Task brief =
Two lines in the data below mark the range: the one with "Source code" and the one with "mobility have fractured". Return both, along with every line between them, exactly.

--- Data ---

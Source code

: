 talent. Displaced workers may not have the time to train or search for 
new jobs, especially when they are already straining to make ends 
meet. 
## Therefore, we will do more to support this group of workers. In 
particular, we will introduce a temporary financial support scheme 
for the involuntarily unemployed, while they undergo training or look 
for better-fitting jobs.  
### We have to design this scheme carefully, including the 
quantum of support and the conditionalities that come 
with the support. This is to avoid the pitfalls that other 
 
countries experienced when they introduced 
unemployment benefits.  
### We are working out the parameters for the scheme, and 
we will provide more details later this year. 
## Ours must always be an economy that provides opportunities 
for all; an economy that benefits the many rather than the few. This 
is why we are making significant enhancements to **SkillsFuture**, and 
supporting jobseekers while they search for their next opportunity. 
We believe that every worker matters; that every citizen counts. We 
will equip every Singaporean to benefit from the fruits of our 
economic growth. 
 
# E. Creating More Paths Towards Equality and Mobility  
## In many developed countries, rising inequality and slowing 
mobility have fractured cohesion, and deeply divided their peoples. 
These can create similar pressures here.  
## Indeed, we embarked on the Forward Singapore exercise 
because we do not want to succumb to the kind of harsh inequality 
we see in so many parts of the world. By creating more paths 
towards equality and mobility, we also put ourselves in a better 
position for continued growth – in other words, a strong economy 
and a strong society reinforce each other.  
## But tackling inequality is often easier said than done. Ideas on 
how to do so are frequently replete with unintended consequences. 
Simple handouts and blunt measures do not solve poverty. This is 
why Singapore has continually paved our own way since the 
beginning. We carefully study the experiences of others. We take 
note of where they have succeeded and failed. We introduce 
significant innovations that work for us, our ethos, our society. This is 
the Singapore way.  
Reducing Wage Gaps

---
--- Data ---

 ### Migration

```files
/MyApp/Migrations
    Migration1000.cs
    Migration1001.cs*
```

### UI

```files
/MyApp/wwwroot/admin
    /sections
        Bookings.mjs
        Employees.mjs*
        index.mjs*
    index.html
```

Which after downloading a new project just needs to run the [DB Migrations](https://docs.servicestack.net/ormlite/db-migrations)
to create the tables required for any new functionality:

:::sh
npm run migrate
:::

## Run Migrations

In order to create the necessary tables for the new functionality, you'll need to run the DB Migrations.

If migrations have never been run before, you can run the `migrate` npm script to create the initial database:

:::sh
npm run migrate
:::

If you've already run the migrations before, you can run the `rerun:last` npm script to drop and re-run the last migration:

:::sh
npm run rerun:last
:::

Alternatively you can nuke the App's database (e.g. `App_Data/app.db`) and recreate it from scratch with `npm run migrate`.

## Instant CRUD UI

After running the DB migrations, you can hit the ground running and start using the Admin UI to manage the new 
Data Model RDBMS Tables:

---

Result below =
Source code

: talent. Displaced workers may not have the time to train or search for 
new jobs, especially when they are already straining to make ends 
meet. 
## Therefore, we will do more to support this group of workers. In 
particular, we will introduce a temporary financial support scheme 
for the involuntarily unemployed, while they undergo training or look 
for better-fitting jobs.  
### We have to design this scheme carefully, including the 
quantum of support and the conditionalities that come 
with the support. This is to avoid the pitfalls that other 
 
countries experienced when they introduced 
unemployment benefits.  
### We are working out the parameters for the scheme, and 
we will provide more details later this year. 
## Ours must always be an economy that provides opportunities 
for all; an economy that benefits the many rather than the few. This 
is why we are making significant enhancements to **SkillsFuture**, and 
supporting jobseekers while they search for their next opportunity. 
We believe that every worker matters; that every citizen counts. We 
will equip every Singaporean to benefit from the fruits of our 
economic growth. 
 
# E. Creating More Paths Towards Equality and Mobility  
## In many developed countries, rising inequality and slowing 
mobility have fractured cohesion, and deeply divided their peoples. 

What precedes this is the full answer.